Reclamation tied to end of subdivided flats goalTop News | Michael Shum 26 Jul 2021
Financial Secretary Paul Chan Mo-po has jumped on the housing bandwagon to address Hong Kong's giant problem -- a key battleground issue in the run-up to the chief executive election in March.
Chan, who rarely comments on land and housing issues, wrote on his blog that Hong Kong should aim to eliminate subdivided flats by 2049 at the latest, to cut red tape to increase short- to mid-term land supply, and to increase long-term supply drastically by reclamation.
Some of the measures would include a need to amend the Town Planning Ordinance to simplify procedures, which will be more efficient and prevent people from abusing the ordinance, he said.

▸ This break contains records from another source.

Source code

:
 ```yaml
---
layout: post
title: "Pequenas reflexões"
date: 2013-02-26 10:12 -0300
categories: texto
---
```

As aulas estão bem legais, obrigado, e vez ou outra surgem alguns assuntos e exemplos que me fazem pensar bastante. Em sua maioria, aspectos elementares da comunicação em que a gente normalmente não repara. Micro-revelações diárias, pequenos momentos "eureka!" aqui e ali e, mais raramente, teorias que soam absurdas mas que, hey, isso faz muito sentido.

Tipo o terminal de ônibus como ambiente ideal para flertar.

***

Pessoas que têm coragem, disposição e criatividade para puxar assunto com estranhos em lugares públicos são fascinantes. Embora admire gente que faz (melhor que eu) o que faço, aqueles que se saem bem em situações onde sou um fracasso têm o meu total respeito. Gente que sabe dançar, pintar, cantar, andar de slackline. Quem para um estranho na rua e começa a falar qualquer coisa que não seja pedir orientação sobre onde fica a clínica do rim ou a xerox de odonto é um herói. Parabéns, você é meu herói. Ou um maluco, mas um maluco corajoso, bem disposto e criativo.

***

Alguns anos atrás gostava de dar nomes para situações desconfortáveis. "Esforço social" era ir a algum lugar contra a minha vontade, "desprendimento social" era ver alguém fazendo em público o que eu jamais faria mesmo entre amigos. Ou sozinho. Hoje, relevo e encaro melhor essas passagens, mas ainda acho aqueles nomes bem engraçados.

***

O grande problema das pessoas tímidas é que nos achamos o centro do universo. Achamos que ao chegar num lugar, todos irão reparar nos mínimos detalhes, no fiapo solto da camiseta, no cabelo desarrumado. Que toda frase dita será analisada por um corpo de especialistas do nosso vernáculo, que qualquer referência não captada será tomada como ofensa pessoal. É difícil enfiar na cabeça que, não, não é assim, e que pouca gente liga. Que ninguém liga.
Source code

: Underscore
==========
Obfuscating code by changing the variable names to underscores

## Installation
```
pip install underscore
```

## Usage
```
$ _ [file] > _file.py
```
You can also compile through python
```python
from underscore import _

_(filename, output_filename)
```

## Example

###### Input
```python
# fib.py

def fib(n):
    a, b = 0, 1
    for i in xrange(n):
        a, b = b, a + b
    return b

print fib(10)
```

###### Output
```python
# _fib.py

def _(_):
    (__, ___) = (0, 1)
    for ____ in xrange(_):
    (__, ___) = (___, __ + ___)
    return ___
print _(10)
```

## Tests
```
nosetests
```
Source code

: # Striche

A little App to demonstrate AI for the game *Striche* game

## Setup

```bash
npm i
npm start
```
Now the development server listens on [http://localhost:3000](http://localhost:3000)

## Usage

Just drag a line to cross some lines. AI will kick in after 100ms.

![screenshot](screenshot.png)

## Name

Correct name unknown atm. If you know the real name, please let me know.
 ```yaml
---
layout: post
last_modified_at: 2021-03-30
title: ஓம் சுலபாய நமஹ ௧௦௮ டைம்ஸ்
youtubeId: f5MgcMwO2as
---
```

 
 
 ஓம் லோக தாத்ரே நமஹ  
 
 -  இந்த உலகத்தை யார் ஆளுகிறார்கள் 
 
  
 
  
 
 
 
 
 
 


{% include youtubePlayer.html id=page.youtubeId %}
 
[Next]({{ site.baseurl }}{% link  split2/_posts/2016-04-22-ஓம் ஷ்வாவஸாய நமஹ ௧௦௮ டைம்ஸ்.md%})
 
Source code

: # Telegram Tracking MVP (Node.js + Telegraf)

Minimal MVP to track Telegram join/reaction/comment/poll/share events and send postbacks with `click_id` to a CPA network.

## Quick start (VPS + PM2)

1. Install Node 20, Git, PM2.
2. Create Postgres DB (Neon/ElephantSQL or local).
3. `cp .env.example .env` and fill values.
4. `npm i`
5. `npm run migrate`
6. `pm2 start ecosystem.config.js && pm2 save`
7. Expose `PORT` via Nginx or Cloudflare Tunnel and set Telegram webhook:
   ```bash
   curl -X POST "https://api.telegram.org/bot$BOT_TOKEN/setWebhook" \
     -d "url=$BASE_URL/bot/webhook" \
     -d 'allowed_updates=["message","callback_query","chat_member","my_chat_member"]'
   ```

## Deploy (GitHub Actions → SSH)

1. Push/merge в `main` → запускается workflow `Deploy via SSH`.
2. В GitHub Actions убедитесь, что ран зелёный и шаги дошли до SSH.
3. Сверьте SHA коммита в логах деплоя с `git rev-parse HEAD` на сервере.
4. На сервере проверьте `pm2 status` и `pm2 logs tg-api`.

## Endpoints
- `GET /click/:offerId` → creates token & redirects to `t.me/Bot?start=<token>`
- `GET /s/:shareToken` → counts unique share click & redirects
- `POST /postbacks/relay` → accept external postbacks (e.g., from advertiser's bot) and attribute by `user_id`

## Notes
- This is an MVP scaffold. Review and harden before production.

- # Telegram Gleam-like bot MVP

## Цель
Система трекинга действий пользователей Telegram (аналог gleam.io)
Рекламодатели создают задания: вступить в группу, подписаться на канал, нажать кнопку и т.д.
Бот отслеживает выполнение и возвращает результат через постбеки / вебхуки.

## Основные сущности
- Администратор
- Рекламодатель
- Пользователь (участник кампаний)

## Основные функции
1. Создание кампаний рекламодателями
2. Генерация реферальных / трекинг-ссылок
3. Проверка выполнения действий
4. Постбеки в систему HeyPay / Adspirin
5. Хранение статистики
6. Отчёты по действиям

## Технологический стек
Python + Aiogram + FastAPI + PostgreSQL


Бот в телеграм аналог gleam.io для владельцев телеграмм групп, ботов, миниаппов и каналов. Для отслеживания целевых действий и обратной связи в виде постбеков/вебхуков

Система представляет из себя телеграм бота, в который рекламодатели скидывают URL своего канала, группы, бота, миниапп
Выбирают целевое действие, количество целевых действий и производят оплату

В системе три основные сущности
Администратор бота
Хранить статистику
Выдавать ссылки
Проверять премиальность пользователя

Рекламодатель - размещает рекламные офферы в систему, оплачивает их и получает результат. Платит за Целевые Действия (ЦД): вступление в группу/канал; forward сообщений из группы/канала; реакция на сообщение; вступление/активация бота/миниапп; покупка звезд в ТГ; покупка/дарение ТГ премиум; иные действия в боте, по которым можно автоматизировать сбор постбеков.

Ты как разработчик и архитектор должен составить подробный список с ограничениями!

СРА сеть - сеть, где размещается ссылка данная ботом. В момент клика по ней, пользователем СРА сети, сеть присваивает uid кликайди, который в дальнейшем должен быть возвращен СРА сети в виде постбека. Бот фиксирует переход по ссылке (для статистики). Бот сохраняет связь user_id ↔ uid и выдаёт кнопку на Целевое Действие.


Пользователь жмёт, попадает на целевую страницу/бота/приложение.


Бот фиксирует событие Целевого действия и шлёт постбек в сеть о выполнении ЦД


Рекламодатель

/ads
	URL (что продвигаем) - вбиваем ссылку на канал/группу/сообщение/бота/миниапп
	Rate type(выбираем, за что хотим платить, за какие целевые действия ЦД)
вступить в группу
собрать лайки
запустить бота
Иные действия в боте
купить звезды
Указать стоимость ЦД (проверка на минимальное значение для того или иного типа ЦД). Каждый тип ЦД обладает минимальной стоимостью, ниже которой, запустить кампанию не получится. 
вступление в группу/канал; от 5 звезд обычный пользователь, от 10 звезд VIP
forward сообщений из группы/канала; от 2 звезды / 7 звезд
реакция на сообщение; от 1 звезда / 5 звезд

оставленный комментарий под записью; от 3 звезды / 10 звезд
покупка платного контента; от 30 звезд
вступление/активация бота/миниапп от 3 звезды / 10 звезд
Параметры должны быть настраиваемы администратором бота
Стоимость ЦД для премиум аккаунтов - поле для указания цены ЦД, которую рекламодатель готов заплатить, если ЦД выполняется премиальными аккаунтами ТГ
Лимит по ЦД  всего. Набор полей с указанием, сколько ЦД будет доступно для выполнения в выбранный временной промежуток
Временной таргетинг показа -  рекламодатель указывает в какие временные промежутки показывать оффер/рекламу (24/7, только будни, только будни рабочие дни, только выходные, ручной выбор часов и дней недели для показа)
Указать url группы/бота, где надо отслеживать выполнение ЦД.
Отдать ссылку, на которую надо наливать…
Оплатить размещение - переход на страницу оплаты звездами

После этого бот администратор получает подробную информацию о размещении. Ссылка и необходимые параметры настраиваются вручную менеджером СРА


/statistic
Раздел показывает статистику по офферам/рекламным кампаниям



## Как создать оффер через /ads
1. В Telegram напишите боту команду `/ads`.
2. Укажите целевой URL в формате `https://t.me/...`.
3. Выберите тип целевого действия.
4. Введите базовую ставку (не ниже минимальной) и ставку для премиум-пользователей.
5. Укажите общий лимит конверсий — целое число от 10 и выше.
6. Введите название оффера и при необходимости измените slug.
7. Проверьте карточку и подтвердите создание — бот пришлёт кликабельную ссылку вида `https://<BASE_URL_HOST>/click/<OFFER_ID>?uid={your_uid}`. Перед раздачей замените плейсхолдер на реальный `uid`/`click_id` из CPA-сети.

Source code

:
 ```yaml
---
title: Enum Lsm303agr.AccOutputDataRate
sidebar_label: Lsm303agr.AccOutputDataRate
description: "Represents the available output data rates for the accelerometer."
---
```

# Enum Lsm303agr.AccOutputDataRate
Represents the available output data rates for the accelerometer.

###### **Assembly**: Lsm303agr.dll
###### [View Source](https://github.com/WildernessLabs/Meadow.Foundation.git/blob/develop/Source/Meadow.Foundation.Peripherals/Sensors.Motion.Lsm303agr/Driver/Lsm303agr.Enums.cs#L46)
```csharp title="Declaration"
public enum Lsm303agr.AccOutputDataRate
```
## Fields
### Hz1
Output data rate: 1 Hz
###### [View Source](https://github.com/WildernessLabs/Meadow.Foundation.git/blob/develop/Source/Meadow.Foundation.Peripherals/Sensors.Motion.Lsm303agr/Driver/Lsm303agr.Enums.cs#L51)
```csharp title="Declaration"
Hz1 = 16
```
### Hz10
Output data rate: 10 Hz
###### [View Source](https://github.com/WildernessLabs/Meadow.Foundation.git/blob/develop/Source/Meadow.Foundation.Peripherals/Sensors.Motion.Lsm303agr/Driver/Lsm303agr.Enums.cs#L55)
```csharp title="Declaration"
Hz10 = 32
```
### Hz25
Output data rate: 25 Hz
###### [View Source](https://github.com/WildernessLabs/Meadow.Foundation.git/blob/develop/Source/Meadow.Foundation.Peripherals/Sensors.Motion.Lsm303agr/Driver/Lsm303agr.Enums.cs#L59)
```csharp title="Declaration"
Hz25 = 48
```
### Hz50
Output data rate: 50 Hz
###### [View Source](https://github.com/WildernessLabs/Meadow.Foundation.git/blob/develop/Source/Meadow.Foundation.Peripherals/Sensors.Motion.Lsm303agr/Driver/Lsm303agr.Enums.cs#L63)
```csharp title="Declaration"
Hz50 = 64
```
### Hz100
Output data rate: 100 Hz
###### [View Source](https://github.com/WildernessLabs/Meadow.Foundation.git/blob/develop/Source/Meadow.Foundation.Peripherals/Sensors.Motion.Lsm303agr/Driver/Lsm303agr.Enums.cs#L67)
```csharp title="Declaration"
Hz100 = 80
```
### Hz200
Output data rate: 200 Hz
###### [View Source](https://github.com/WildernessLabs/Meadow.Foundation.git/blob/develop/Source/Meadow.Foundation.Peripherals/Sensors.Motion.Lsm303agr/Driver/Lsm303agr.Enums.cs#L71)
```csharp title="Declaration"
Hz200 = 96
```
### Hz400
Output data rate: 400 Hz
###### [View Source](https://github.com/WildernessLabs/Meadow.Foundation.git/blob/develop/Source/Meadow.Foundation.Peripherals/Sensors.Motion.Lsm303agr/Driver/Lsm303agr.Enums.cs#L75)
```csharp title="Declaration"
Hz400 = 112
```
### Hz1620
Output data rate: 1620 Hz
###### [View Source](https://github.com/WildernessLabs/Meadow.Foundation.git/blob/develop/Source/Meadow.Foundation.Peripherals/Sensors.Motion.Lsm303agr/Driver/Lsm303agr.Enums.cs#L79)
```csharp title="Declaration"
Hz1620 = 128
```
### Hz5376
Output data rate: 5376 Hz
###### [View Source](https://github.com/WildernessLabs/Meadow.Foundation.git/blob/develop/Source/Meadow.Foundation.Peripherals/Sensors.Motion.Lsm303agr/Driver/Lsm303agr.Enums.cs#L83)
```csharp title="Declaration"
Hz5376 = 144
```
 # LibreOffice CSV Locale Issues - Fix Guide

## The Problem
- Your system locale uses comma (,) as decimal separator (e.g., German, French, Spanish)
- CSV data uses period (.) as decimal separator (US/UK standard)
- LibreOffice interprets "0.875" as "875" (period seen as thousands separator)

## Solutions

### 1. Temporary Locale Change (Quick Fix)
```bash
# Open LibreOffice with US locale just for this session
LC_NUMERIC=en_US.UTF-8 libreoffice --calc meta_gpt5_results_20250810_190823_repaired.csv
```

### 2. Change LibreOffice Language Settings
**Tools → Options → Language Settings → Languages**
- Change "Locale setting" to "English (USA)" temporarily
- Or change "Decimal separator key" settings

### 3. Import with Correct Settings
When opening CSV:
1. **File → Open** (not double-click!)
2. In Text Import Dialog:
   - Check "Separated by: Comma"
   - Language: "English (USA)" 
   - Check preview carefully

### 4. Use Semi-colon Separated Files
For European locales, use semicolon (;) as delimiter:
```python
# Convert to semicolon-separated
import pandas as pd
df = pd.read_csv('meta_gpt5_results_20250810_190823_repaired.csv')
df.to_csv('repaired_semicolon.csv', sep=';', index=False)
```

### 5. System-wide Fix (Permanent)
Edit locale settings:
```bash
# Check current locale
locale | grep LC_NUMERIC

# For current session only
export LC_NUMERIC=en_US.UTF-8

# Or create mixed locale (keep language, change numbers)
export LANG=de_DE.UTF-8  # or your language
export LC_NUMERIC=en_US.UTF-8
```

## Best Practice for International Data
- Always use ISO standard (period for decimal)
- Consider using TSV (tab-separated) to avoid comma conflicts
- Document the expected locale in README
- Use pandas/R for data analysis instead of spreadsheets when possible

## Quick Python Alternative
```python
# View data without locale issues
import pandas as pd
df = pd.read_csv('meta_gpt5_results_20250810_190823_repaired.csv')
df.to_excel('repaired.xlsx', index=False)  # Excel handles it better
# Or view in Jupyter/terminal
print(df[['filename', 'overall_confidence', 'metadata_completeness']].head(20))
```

On bidding farewell to subdivided flats 28 years from now or sooner, Chan viewed the issue head on by visiting residents of subdivided flats in Sham Shui Po on Saturday and followed on by writing that housing is the most pressing issue faced by people at the grassroots.
Land and housing problems have been a "huge deadlock" and limited the development of Hong Kong, he said, pointing to political controversies and "an idle legislature" in the past.
But the administration is determined to solve the problem regarding housing and subdivided flats, he added, though that will not be easy.
There is also the hope of resolving the problem of buying a home, he said. That was difficult as flats are now small and expensive.
"The problem deeply affects the development and stability of society, which is a problem related to the economy, people's livelihood as well as a serious political problem," he said.
Earlier, the chief of the Hong Kong and Macau Affairs Office, Xia Baolong, provided a pointer that Chan followed, saying it is Hong Kong's top priority to bid farewell to cramped living spaces, including partitioned flats and cage homes, by 2049.
The rare comment by Chan sparked speculation on whether he was readying for a run for the SAR's top job. It was also noted that Leung Chun-ying and Carrie Lam Cheng Yuet-ngor - the former and present chief executive respectively -have been talking about solving the housing issue.
Chan moved on to the administration unveiling the Hong Kong 2030+ report, which will reveal estimates of land demand in the next two decades alongside a clear timetable of land supply plans.
He said the administration should review developing areas near the border with Shenzhen as the planned Northern Link rail line will mean nearby areas have development potential.
The Society for Community Organization said over 20 percent of non-elderly single people have lived in partitioned flats for at least 12 months.
It suggested officials make it easier for them to be assigned public housing flats.